■ Task goal ■
Records follow. Copy every line with "https".

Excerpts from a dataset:
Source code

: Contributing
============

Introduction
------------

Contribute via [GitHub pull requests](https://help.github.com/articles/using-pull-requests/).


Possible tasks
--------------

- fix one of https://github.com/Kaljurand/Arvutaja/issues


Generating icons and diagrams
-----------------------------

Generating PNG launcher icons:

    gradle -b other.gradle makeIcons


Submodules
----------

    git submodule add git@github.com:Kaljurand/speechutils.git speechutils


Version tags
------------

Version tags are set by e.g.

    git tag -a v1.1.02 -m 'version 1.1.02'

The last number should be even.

■ Answer to the exercise ■
Contribute via [GitHub pull requests](https://help.github.com/articles/using-pull-requests/).
- fix one of https://github.com/Kaljurand/Arvutaja/issues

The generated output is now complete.